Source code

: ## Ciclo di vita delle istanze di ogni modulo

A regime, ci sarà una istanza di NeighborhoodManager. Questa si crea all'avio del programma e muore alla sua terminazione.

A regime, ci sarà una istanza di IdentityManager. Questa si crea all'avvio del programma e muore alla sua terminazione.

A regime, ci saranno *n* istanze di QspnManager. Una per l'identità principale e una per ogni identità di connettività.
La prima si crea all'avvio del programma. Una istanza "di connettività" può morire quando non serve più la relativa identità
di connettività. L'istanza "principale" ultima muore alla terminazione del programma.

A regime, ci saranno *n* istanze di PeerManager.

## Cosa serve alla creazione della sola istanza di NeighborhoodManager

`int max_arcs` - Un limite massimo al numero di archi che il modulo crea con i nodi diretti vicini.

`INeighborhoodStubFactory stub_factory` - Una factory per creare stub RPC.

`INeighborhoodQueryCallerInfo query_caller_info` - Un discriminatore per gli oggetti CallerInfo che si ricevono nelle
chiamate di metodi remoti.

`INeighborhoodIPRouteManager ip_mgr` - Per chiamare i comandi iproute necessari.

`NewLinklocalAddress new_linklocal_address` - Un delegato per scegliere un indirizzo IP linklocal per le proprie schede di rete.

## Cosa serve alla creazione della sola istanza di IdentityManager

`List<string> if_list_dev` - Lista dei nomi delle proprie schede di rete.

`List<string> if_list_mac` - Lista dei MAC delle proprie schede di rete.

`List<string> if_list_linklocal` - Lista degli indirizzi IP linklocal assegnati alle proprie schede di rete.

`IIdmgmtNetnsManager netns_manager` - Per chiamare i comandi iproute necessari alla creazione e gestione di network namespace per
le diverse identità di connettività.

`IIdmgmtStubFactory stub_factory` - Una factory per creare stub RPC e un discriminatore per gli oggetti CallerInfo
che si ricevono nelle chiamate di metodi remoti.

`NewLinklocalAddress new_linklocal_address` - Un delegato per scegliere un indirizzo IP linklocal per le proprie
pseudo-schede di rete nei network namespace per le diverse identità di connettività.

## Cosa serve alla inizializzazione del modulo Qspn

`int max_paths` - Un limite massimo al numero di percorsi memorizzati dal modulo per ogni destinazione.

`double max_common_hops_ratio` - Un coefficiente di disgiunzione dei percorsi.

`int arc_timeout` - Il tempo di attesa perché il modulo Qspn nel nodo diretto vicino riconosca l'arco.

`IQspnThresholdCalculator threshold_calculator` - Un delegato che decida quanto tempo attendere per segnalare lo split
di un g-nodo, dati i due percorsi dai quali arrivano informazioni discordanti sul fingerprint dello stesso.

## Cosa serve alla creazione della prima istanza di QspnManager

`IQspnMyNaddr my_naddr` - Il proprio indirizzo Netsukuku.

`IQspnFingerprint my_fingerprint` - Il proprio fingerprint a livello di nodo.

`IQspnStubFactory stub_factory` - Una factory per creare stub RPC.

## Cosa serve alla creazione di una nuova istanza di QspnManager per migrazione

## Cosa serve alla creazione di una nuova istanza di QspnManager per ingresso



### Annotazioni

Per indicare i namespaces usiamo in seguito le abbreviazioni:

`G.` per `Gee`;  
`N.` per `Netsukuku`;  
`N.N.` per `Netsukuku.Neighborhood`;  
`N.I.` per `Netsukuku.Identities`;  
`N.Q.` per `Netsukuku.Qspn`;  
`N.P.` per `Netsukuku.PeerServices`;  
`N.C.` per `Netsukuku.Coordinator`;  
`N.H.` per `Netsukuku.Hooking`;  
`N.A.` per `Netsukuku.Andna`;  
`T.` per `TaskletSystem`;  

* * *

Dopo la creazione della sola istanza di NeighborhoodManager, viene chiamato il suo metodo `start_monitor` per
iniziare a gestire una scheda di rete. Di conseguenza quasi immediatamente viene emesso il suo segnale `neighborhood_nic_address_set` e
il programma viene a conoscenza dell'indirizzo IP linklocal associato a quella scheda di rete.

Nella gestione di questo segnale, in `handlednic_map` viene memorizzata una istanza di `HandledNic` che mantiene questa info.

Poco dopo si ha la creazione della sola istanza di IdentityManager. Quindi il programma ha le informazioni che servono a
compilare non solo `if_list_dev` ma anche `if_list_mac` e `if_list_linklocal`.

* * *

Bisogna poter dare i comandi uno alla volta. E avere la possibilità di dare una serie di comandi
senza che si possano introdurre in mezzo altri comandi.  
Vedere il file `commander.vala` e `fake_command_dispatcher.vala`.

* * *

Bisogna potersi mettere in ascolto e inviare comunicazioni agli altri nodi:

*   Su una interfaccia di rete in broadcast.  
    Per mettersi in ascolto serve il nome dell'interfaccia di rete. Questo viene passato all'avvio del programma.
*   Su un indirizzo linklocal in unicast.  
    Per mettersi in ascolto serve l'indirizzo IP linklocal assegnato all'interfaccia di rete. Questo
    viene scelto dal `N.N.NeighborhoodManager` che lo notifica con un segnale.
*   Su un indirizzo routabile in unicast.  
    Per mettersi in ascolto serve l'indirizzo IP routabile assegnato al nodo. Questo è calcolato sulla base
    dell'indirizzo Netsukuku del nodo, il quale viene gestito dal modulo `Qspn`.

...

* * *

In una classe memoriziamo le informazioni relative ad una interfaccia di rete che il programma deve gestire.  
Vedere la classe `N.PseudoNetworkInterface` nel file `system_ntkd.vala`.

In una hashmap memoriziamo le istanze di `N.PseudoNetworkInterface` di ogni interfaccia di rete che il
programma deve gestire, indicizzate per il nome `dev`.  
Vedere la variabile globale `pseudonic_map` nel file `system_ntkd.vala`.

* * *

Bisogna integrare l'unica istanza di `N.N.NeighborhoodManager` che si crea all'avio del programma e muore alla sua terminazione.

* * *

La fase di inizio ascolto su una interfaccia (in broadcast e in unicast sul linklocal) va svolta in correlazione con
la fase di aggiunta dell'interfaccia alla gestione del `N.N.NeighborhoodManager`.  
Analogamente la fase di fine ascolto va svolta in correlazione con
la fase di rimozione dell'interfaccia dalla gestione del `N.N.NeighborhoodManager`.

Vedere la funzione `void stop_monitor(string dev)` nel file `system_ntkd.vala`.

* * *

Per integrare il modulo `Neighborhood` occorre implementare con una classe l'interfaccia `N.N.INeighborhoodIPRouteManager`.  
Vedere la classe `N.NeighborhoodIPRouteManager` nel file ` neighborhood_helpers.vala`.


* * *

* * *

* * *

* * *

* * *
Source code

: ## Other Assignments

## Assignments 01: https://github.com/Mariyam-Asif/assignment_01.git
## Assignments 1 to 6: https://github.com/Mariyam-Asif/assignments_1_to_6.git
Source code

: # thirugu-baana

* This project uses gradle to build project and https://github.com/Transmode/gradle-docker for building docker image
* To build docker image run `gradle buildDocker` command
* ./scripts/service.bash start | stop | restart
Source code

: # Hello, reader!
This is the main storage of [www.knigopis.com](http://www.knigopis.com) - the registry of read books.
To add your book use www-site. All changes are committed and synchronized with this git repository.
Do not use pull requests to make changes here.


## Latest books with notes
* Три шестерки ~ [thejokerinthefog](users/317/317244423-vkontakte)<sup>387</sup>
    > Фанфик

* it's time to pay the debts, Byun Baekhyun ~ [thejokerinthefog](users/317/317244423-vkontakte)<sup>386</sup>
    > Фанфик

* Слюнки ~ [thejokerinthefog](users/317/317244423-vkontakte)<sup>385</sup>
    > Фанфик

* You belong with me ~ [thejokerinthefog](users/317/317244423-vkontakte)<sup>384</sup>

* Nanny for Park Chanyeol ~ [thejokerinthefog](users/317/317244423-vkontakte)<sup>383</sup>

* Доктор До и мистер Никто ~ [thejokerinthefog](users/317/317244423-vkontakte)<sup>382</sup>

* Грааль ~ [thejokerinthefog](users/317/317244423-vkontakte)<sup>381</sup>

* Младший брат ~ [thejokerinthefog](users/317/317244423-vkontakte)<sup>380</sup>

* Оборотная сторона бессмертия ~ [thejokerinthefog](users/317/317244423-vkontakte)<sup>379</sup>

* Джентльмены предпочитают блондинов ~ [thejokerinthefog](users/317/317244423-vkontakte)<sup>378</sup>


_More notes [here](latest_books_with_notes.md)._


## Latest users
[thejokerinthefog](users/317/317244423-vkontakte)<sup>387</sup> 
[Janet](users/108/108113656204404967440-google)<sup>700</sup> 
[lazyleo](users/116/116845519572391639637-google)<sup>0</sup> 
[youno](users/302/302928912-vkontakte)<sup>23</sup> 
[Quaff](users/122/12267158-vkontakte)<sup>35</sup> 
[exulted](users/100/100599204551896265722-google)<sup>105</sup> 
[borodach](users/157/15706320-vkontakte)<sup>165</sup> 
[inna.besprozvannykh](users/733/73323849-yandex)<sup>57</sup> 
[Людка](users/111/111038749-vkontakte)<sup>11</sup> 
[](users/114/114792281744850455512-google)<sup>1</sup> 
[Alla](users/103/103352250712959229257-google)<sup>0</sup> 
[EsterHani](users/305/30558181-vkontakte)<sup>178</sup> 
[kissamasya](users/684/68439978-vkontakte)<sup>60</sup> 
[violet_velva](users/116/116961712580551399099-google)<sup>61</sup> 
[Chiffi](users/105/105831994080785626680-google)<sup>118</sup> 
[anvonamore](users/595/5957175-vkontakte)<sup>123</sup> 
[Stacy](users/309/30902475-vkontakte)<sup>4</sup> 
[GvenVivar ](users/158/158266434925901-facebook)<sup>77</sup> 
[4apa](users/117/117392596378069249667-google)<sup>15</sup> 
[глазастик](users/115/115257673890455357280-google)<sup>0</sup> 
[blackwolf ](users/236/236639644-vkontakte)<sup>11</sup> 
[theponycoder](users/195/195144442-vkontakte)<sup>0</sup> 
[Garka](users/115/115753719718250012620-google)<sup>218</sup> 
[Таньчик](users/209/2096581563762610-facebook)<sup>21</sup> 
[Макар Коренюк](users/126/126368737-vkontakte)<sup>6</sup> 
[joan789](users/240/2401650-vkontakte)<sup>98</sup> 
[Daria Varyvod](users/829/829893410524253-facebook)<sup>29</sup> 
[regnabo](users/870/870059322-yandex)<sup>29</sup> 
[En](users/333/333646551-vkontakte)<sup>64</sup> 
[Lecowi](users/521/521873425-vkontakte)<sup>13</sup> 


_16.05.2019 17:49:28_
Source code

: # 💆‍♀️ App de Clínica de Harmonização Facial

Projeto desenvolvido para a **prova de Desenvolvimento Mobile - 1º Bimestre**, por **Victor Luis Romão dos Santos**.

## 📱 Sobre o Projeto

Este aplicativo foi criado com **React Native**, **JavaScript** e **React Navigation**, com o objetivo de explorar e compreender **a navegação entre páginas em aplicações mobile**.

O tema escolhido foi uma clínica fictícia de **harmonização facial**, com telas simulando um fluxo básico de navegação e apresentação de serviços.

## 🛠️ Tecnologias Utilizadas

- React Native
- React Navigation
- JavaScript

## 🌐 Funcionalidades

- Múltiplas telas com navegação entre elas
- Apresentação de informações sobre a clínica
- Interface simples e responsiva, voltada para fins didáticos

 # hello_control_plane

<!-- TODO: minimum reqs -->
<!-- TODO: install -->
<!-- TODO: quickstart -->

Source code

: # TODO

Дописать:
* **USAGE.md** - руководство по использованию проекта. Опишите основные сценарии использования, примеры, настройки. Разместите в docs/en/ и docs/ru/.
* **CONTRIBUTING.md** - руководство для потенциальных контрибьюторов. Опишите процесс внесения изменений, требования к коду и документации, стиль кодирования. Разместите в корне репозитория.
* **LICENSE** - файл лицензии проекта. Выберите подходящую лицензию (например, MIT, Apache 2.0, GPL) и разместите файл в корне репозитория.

□ □ □ □ □ □ □

• **Requirement**:
Only those lines of the entries above that run from the line containing "To build docker" to the line containing "Do not use pull", both included, should be transcribed exactly.

• **Answer**:
* To build docker image run `gradle buildDocker` command
* ./scripts/service.bash start | stop | restart
Source code

: # Hello, reader!
This is the main storage of [www.knigopis.com](http://www.knigopis.com) - the registry of read books.
To add your book use www-site. All changes are committed and synchronized with this git repository.
Do not use pull requests to make changes here.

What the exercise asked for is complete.